Elite Squad (2007)
6/10
Gritty and realistic - but oh so one-sided at times . . .
2 August 2008
If there hadn't been City of God, then Elite Squad might have made even more impact. But although it milks similar roots (the violence of Rio de Janeiro's poor areas), it at times feels as if it is doing just that – milking it – even if the details have been meticulously researched and re-created.

Prior to the visit of the Pope, the Rio authorities try a clean-up operation so there is no danger to his holiness (who wants to stay among the poor). Ironically, the Pope's visit thus engenders a spate of violence as gangs battle with the elite 'BOPE' police squad. BOPE has additional problems with the regular police, who are endemically corrupt and keep the peace through a system of gentle bribery. Given that a policeman earns about the same as a bus conductor, the 'bribery' is arguably less awful (for the most part) than it sounds, especially when kept within decent levels.

It should be added that the drug squads who run the slums not only police the slums (by and large) more effectively than the police do the regular areas, but are largely beneficent – for instance paying hospital bills or doing other kindnesses. They have only two rules – don't sell drugs on my patch and don't do anything to arouse police attention (such as mugging tourists in the slums). Many slums are therefore safer than the main tourist areas like Copacabana, and this is both from my own observation, visiting Brasil for many years, and from the accounts of people there. It is a two tiers society that, for the most part, live entirely separately. But, "when honest cops go into the slums, bad sh*t usually happens." (The main city, away from slums and tourist areas, is much like any other modern metropolis for safety, facilities, the arts and business.) It is perhaps no wonder that, however accurate the film is, it has aroused the ire of independent filmmakers in the famous carnaval city. As I sat in a restaurant on Copacabana beach, two independent filmmakers explained at length how they deplored the image that such films pumped out at the world (Elite Squad did rather well at the Berlin Festival). It is a far cry from the more balanced, but now dated, look of such films as Black Orpheus. As most people are unaware of the richness of Rio, it might be compared to making films exclusively about Bronx violence if no-one knew of the greatness of New York City.

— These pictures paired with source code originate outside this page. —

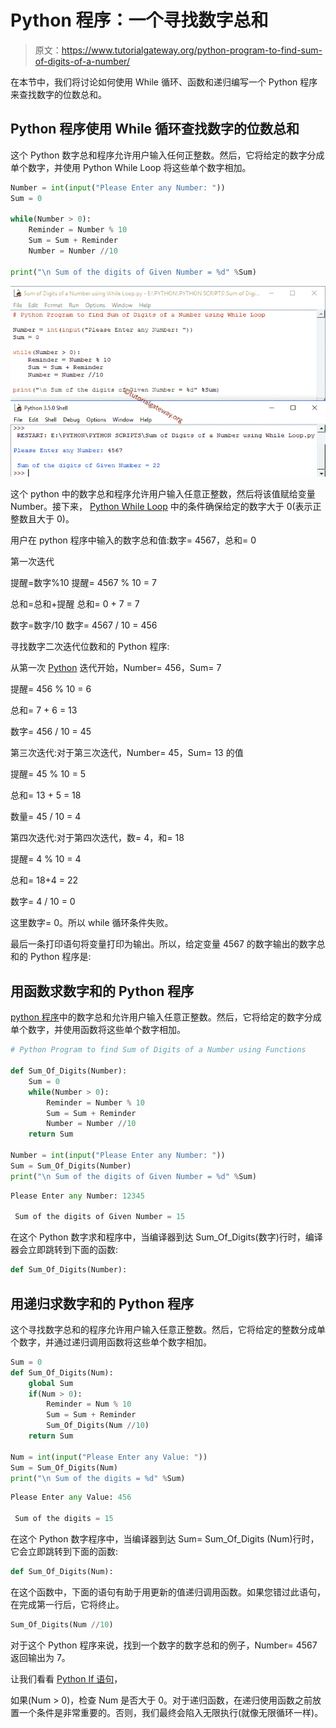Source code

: # Python 程序：一个寻找数字总和

> 原文：<https://www.tutorialgateway.org/python-program-to-find-sum-of-digits-of-a-number/>

在本节中，我们将讨论如何使用 While 循环、函数和递归编写一个 Python 程序来查找数字的位数总和。

## Python 程序使用 While 循环查找数字的位数总和

这个 Python 数字总和程序允许用户输入任何正整数。然后，它将给定的数字分成单个数字，并使用 Python While Loop 将这些单个数字相加。

```py
Number = int(input("Please Enter any Number: "))
Sum = 0

while(Number > 0):
    Reminder = Number % 10
    Sum = Sum + Reminder
    Number = Number //10

print("\n Sum of the digits of Given Number = %d" %Sum)
```

![Python Program to find Sum of Digits of a Number using While Loop](img/72fef82f8fd927886fd5fa418234f52e.png)

这个 python 中的数字总和程序允许用户输入任意正整数，然后将该值赋给变量 Number。接下来， [Python While Loop](https://www.tutorialgateway.org/python-while-loop/) 中的条件确保给定的数字大于 0(表示正整数且大于 0)。

用户在 python 程序中输入的数字总和值:数字= 4567，总和= 0

第一次迭代

提醒=数字%10
提醒= 4567 % 10 = 7

总和=总和+提醒
总和= 0 + 7 = 7

数字=数字/10
数字= 4567 / 10 = 456

寻找数字二次迭代位数和的 Python 程序:

从第一次 [Python](https://www.tutorialgateway.org/python-tutorial/) 迭代开始，Number= 456，Sum= 7

提醒= 456 % 10 = 6

总和= 7 + 6 = 13

数字= 456 / 10 = 45

第三次迭代:对于第三次迭代，Number= 45，Sum= 13 的值

提醒= 45 % 10 = 5

总和= 13 + 5 = 18

数量= 45 / 10 = 4

第四次迭代:对于第四次迭代，数= 4，和= 18

提醒= 4 % 10 = 4

总和= 18+4 = 22

数字= 4 / 10 = 0

这里数字= 0。所以 while 循环条件失败。

最后一条打印语句将变量打印为输出。所以，给定变量 4567 的数字输出的数字总和的 Python 程序是:

## 用函数求数字和的 Python 程序

[python 程序](https://www.tutorialgateway.org/python-programming-examples/)中的数字总和允许用户输入任意正整数。然后，它将给定的数字分成单个数字，并使用函数将这些单个数字相加。

```py
# Python Program to find Sum of Digits of a Number using Functions

def Sum_Of_Digits(Number):
    Sum = 0
    while(Number > 0):
        Reminder = Number % 10
        Sum = Sum + Reminder
        Number = Number //10
    return Sum

Number = int(input("Please Enter any Number: "))
Sum = Sum_Of_Digits(Number)
print("\n Sum of the digits of Given Number = %d" %Sum)
```

```py
Please Enter any Number: 12345

 Sum of the digits of Given Number = 15
```

在这个 Python 数字求和程序中，当编译器到达 Sum_Of_Digits(数字)行时，编译器会立即跳转到下面的函数:

```py
def Sum_Of_Digits(Number):
```

## 用递归求数字和的 Python 程序

这个寻找数字总和的程序允许用户输入任意正整数。然后，它将给定的整数分成单个数字，并通过递归调用函数将这些单个数字相加。

```py
Sum = 0
def Sum_Of_Digits(Num):
    global Sum
    if(Num > 0):
        Reminder = Num % 10
        Sum = Sum + Reminder
        Sum_Of_Digits(Num //10)
    return Sum

Num = int(input("Please Enter any Value: "))
Sum = Sum_Of_Digits(Num)
print("\n Sum of the digits = %d" %Sum)
```

```py
Please Enter any Value: 456

 Sum of the digits = 15
```

在这个 Python 数字程序中，当编译器到达 Sum= Sum_Of_Digits (Num)行时，它会立即跳转到下面的函数:

```py
def Sum_Of_Digits(Num):
```

在这个函数中，下面的语句有助于用更新的值递归调用函数。如果您错过此语句，在完成第一行后，它将终止。

```py
Sum_Of_Digits(Num //10)
```

对于这个 Python 程序来说，找到一个数字的数字总和的例子，Number= 4567 返回输出为 7。

让我们看看 [Python If 语句](https://www.tutorialgateway.org/python-if-statement/)，

如果(Num > 0)，检查 Num 是否大于 0。对于递归函数，在递归使用函数之前放置一个条件是非常重要的。否则，我们最终会陷入无限执行(就像无限循环一样)。
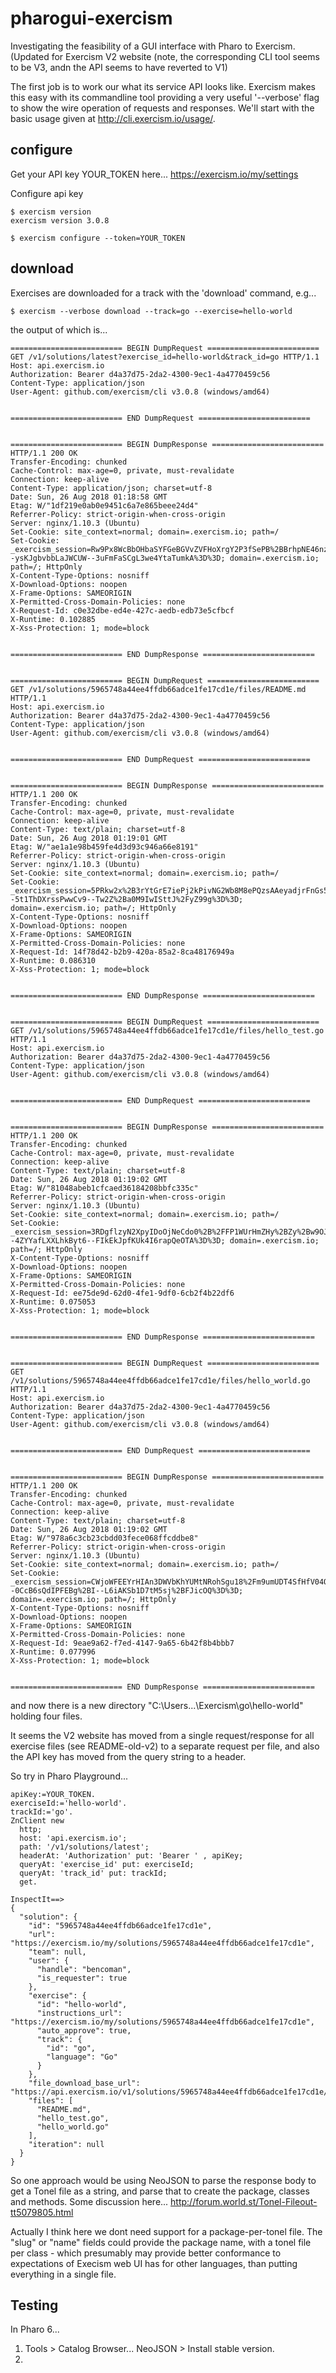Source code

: # pharogui-exercism
Investigating the feasibility of a GUI interface with Pharo to Exercism.
(Updated for Exercism V2 website (note, the corresponding CLI tool seems to be V3, andn the API seems to have reverted to V1)

The first job is to work our what its service API looks like.
Exercism makes this easy with its commandline tool providing a very useful '--verbose' flag to show the wire operation of requests and responses. 
We'll start with the basic usage given at http://cli.exercism.io/usage/.

## configure
Get your API key YOUR_TOKEN here...
https://exercism.io/my/settings

Configure api key
```
$ exercism version
exercism version 3.0.8

$ exercism configure --token=YOUR_TOKEN
```

## download

Exercises are downloaded for a track with the 'download' command, e.g...

```
$ exercism --verbose download --track=go --exercise=hello-world
``` 
the output of which is... 
```
========================= BEGIN DumpRequest =========================
GET /v1/solutions/latest?exercise_id=hello-world&track_id=go HTTP/1.1
Host: api.exercism.io
Authorization: Bearer d4a37d75-2da2-4300-9ec1-4a4770459c56
Content-Type: application/json
User-Agent: github.com/exercism/cli v3.0.8 (windows/amd64)


========================= END DumpRequest =========================


========================= BEGIN DumpResponse =========================
HTTP/1.1 200 OK
Transfer-Encoding: chunked
Cache-Control: max-age=0, private, must-revalidate
Connection: keep-alive
Content-Type: application/json; charset=utf-8
Date: Sun, 26 Aug 2018 01:18:58 GMT
Etag: W/"1df219e0ab0e9451c6a7e865beee24d4"
Referrer-Policy: strict-origin-when-cross-origin
Server: nginx/1.10.3 (Ubuntu)
Set-Cookie: site_context=normal; domain=.exercism.io; path=/
Set-Cookie: _exercism_session=Rw9Px8WcBbOHbaSYFGeBGVvZVFHoXrgY2P3fSePB%2BBrhpNE46nzGREyYSY9nbQdq6WdlNdaDWvdlt8W5Qpm45KAc7%2BGMEux1aUTm%2BBNVmb%2B4OcpTzAjPOiTAbd%2BerIgj561MmWhe8uekK1f1v4g5KdT5Ww2Q%2FTZs2nxYfkKLrAq%2BeMPWrgDTMiwoUnWC%2FuwmsXFqpuZqRZnJ%2BZKCKjLxJ4RTRBTw3BONdwT9n91%2B32W%2F8hcBVbvXp%2F0qUYilDFZThlpG--ysKJgbvbbLaJWCUW--3uFmFaSCgL3we4YtaTumkA%3D%3D; domain=.exercism.io; path=/; HttpOnly
X-Content-Type-Options: nosniff
X-Download-Options: noopen
X-Frame-Options: SAMEORIGIN
X-Permitted-Cross-Domain-Policies: none
X-Request-Id: c0e32dbe-ed4e-427c-aedb-edb73e5cfbcf
X-Runtime: 0.102885
X-Xss-Protection: 1; mode=block


========================= END DumpResponse =========================


========================= BEGIN DumpRequest =========================
GET /v1/solutions/5965748a44ee4ffdb66adce1fe17cd1e/files/README.md HTTP/1.1
Host: api.exercism.io
Authorization: Bearer d4a37d75-2da2-4300-9ec1-4a4770459c56
Content-Type: application/json
User-Agent: github.com/exercism/cli v3.0.8 (windows/amd64)


========================= END DumpRequest =========================


========================= BEGIN DumpResponse =========================
HTTP/1.1 200 OK
Transfer-Encoding: chunked
Cache-Control: max-age=0, private, must-revalidate
Connection: keep-alive
Content-Type: text/plain; charset=utf-8
Date: Sun, 26 Aug 2018 01:19:01 GMT
Etag: W/"ae1a1e98b459fe4d3d93c946a66e8191"
Referrer-Policy: strict-origin-when-cross-origin
Server: nginx/1.10.3 (Ubuntu)
Set-Cookie: site_context=normal; domain=.exercism.io; path=/
Set-Cookie: _exercism_session=5PRkw2x%2B3rYtGrE7iePj2kPivNG2Wb8M8ePQzsAAeyadjrFnGs5UCBwu2%2Bbf13R9h2MlOefcOvK2h3BFeIH45qy4AbIcH91Rk5%2B1euzX6Gk9v49j6YAdVpOa68eFNkwE1fd75G0wdpgPZV9Awb9LDFbHy0sNXFxpWAB3lDwvwv9ZiUGW7GDP4hwLyzfhGcvv0fFZIKEqo%2BiSYFkod47QoVQz0KdA5sYkEruXIMsD4OZvpiUaUVv6TB06BVTT%2B3OWTgVOCQ%3D%3D--5t1ThDXrssPwwCv9--Tw2Z%2Ba0M9IwISttJ%2FyZ99g%3D%3D; domain=.exercism.io; path=/; HttpOnly
X-Content-Type-Options: nosniff
X-Download-Options: noopen
X-Frame-Options: SAMEORIGIN
X-Permitted-Cross-Domain-Policies: none
X-Request-Id: 14f78d42-b2b9-420a-85a2-8ca48176949a
X-Runtime: 0.086310
X-Xss-Protection: 1; mode=block


========================= END DumpResponse =========================


========================= BEGIN DumpRequest =========================
GET /v1/solutions/5965748a44ee4ffdb66adce1fe17cd1e/files/hello_test.go HTTP/1.1
Host: api.exercism.io
Authorization: Bearer d4a37d75-2da2-4300-9ec1-4a4770459c56
Content-Type: application/json
User-Agent: github.com/exercism/cli v3.0.8 (windows/amd64)


========================= END DumpRequest =========================


========================= BEGIN DumpResponse =========================
HTTP/1.1 200 OK
Transfer-Encoding: chunked
Cache-Control: max-age=0, private, must-revalidate
Connection: keep-alive
Content-Type: text/plain; charset=utf-8
Date: Sun, 26 Aug 2018 01:19:02 GMT
Etag: W/"81048abeb1cfcaed36184208bbfc335c"
Referrer-Policy: strict-origin-when-cross-origin
Server: nginx/1.10.3 (Ubuntu)
Set-Cookie: site_context=normal; domain=.exercism.io; path=/
Set-Cookie: _exercism_session=3RDgflzyN2XpyIDoOjNeCdo0%2B%2FFP1WUrHmZHy%2BZy%2Bw9OJZ2cT5n%2FDfZNqNeG%2FTAjWYNZlYH7dsXjBwXA3jfb0Sr6povyphO8VIzSHIGqThhv%2Fm5K67N%2B1CDlzb%2BlgB6M%2BUPUsySibMfK8n4dl7ch0SvRIUbfvCrP%2FHMFvn7rUKFlEJNM0FT2zopk3HS9wXnU7xtII1JKwNMCLuLTNlIkwqBPFg67rNMsMj0LlPzpNFtdQ4W%2FM7VhcuTaHQXAN6m8m7IovXQhDy4%3D--4ZYYafLXXLhkByt6--FIkEkJpfKUk4I6rapQeOTA%3D%3D; domain=.exercism.io; path=/; HttpOnly
X-Content-Type-Options: nosniff
X-Download-Options: noopen
X-Frame-Options: SAMEORIGIN
X-Permitted-Cross-Domain-Policies: none
X-Request-Id: ee75de9d-62d0-4fe1-9df0-6cb2f4b22df6
X-Runtime: 0.075053
X-Xss-Protection: 1; mode=block


========================= END DumpResponse =========================


========================= BEGIN DumpRequest =========================
GET /v1/solutions/5965748a44ee4ffdb66adce1fe17cd1e/files/hello_world.go HTTP/1.1
Host: api.exercism.io
Authorization: Bearer d4a37d75-2da2-4300-9ec1-4a4770459c56
Content-Type: application/json
User-Agent: github.com/exercism/cli v3.0.8 (windows/amd64)


========================= END DumpRequest =========================


========================= BEGIN DumpResponse =========================
HTTP/1.1 200 OK
Transfer-Encoding: chunked
Cache-Control: max-age=0, private, must-revalidate
Connection: keep-alive
Content-Type: text/plain; charset=utf-8
Date: Sun, 26 Aug 2018 01:19:02 GMT
Etag: W/"978a6c3cb23cbdd03fece068ffcddbe8"
Referrer-Policy: strict-origin-when-cross-origin
Server: nginx/1.10.3 (Ubuntu)
Set-Cookie: site_context=normal; domain=.exercism.io; path=/
Set-Cookie: _exercism_session=CWjoWFEEYrHIAn3DWVbKhYUMtNRohSgu18%2Fm9umUDT4SfHfV04OThb1uqsNgI4lE2wBeWybp8HXCT19vAhx58YQK6MppJ2YDk83Pf35vTMOBWZgpvpk3qfqR3Meka1AH1L%2BlJQBKILdf3iZ0nbVU%2FLRz1%2F3BY7SqQd9DXGzQteKYeFVMJyzVv5i%2BlWJxKhyIYJzUUovt2CVNtH0sZWocMg6LqV%2B4gU%2BEl6Vy1PLKtU%2FGteowFhQe0IS2%2FY8AlKjpt%2BTYIW6ndlvg--0CcB6sQdIPFEBg%2BI--L6iAKSb1D7tM5sj%2BFJicOQ%3D%3D; domain=.exercism.io; path=/; HttpOnly
X-Content-Type-Options: nosniff
X-Download-Options: noopen
X-Frame-Options: SAMEORIGIN
X-Permitted-Cross-Domain-Policies: none
X-Request-Id: 9eae9a62-f7ed-4147-9a65-6b42f8b4bbb7
X-Runtime: 0.077996
X-Xss-Protection: 1; mode=block


========================= END DumpResponse =========================

```
and now there is a new directory "C:\Users\...\Exercism\go\hello-world" holding four files.

It seems the V2 website has moved from a single request/response for all exercise files (see README-old-v2) 
to a separate request per file, and also the API key has moved from the query string to a header. 

So try in Pharo Playground...
```
apiKey:=YOUR_TOKEN.
exerciseId:='hello-world'.
trackId:='go'.
ZnClient new 
  http;
  host: 'api.exercism.io';
  path: '/v1/solutions/latest';
  headerAt: 'Authorization' put: 'Bearer ' , apiKey;
  queryAt: 'exercise_id' put: exerciseId;
  queryAt: 'track_id' put: trackId;
  get.

InspectIt==>
{
  "solution": {
    "id": "5965748a44ee4ffdb66adce1fe17cd1e",
    "url": "https://exercism.io/my/solutions/5965748a44ee4ffdb66adce1fe17cd1e",
    "team": null,
    "user": {
      "handle": "bencoman",
      "is_requester": true
    },
    "exercise": {
      "id": "hello-world",
      "instructions_url": "https://exercism.io/my/solutions/5965748a44ee4ffdb66adce1fe17cd1e",
      "auto_approve": true,
      "track": {
        "id": "go",
        "language": "Go"
      }
    },
    "file_download_base_url": "https://api.exercism.io/v1/solutions/5965748a44ee4ffdb66adce1fe17cd1e/files/",
    "files": [
      "README.md",
      "hello_test.go",
      "hello_world.go"
    ],
    "iteration": null
  }
}
```


So one approach would be using NeoJSON to parse the response body to get a Tonel file as a string,
and parse that to create the package, classes and methods. Some discussion here...
http://forum.world.st/Tonel-Fileout-tt5079805.html

Actually I think here we dont need support for a package-per-tonel file.  The "slug" or "name" fields could provide the package name, with a tonel file per class - which presumably may provide better conformance to expectations of Execism web UI has for  other languages, than putting everything in a single file.

## Testing
In Pharo 6...
1. Tools > Catalog Browser...  NeoJSON > Install stable version.
1.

Further ironies go unmentioned. The 'drugs problem', seen by westerners as stemming from South America, is seen by Brasilians as an American one (caused by American user demand). In Rio, American guns are traded for Colombian drugs. Neither are of great interest to Brasilians. And although the country is predominantly Roman Catholic, the papal visit to the slums can also be seen as an attempt to make inroads on the (more) indigenous and non-proselytising religions like Candoble that survive in such areas. Operation Holiness is 'plain foolishness.' One policeman says he would rather use his own money to pay for a good room for the Pope in Copacabana than protect him in the badlands.

One of the good moral points the film makes rather well is how rich kids who deal in a little weed are ignored. Whereas those in the slums are brutalised. The disparity is highlighted by a classroom discussion.

Elite Squad is a gritty, realistic action-heavy fight between 'good guys' and 'bad guys'. A lot of ordinary people in both camps get murdered and tortured along the way. The problem with Elite Squad is not the authenticity of what it includes but the relevance of what it leaves out.